When weepy Pete says,

"Development and security go hand in hand," MacKay told the crowd in his home province. "Without security, there can be no humanitarian aid or assistance, no reconstruction, no democratic development.

"To suggest, as some have, that we can do one without the other is nothing short of pure folly and, in fact, it's dangerous."

He is being simplistic and doesn't quite get the nuances of security and development. Ana Pejcinova, in an excellent letter to Barnett Rubin does:

1. Insecurity causes movement toward poppy growing. Yes. However, this causation, in my opinion, can be specified as "Economic insecurity primarily, and physical (military) insecurity secondarily, causes movement toward poppy." So many farmers have clearly stated that they'd grow licit crops if they paid better.

Governmental and international organizations refrain from working in areas of physical insecurity. Establishing physical security is, naturally, often beyond their means and scope of work. "We cannot go there" becomes a rationale for "we cannot do anything." This is not true.

To establish economic security is a different matter and is actually doable. Difficult, but achievable. Regional and international market connections, started at grassroots level by Afghan traders and technically supported by international agents, are considerably less vulnerable to physical insecurity. These can be established within physically insecure environments. Imperfect, fluctuating, but real - with actual benefits for Afghans.

That forced eradication fosters local disgruntlement and poverty, and thus motivates insurgency, is an observable phenomenon in Helmand. So is the phenomenon that locally-owned value chains (starting from farmers, moving to traders, and so on) widely increase well being and incentives for security, thus decreasing motivation for insurgency.

It is interesting to note that the Afghan traders' field practices and strategies do not differ much for licit and illicit goods. Trade routes are already established and somehow find ways to function in a middle of a war zone. They can be and are utilized for licit trade as well. Simple and cheap value adding activities can provide incentives for movement toward licit crops trade. (For example, funding drying mats (60c each) for raisins enables producers not to lay them to dry on the dusty ground. This simple value adding activity enables them to realize 20% more on the price for their raisins.)

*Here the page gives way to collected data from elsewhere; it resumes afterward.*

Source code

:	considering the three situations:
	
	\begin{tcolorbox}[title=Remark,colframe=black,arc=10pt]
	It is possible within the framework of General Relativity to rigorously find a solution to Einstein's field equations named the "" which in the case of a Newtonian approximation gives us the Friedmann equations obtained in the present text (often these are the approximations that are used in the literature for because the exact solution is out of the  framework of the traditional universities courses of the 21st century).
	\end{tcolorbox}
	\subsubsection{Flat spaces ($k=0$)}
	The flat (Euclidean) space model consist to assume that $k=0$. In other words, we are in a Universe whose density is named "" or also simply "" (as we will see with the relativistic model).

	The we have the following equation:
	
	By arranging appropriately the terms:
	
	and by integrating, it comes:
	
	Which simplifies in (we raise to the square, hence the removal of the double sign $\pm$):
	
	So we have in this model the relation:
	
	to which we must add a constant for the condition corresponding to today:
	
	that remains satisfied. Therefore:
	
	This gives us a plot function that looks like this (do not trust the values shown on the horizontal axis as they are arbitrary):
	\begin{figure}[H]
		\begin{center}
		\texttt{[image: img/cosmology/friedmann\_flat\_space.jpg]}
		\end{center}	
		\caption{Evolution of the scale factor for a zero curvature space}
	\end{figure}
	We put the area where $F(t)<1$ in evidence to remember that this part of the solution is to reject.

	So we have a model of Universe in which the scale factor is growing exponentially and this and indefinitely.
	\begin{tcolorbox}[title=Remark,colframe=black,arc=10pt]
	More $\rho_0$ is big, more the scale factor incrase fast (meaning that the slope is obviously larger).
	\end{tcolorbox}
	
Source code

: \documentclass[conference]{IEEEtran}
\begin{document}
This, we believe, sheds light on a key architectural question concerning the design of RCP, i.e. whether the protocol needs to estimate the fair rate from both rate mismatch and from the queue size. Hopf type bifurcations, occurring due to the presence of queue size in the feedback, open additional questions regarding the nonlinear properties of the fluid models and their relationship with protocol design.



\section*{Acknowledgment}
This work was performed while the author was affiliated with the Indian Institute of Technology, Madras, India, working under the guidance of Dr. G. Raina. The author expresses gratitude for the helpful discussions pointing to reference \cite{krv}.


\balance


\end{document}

If traders have incentives to buy/sell licit crops at higher price, farmers will have better incentives to grow them. The whole must be driven for realistic market demand for what is produced. Poppy is grown simply because there is a real market demand for it. Expatriate involvement can drive demand for licit Afghan products on the regional and global market, thus increasing their end value and increasing incentives for growing/trading in licit goods. This is all rather obvious and has been stated in a far better way by more competent authorities.
What Mr. Peter really means is that there is no security for westerners and western aid and development efforts. A big part of the reason for that is the fact that a belligerent western military force is part of the insecurity equation, not a solution to it. The Afghans have their game figured out. They've been trading for thousands of years, through wars, occupations, and all manor of government. Providing the existing economic infrastructure with more resources might be a simple, effective way of really improving the lot of rural Afghans that does not involve fire-fights in their paddocks and villages.

The problem is of course that fighting the Taleban is why we're in Afghanistan in the first place. We've also paradoxically and counterintuitively tied the development equation to the warfighting bit - war is destructive, development is not.* Five or six years on with the Taleban (disgruntled farmers included!) active in more provinces now than since they were booted out of Kabul means some changes in approach are needed - the plan is not working. Sadly, this seems to be outside the conceptual or egotisitical grasp of our collective leadership, right Pete?

*ADDED: Well, development is not meant to be, but when it is thrown together as an ad hoc arrangement of big bilateral donors who don't give a lot of credit to local capacity and iniative, it tends to get dysfunctional (note how the Soviets managed to get the electricity running regularly!). More harm than good. (h/t John Robb)

[I have a much more in depth post in the works exploring some of these themes, but that'll have to wait a bit while I clear some other work.]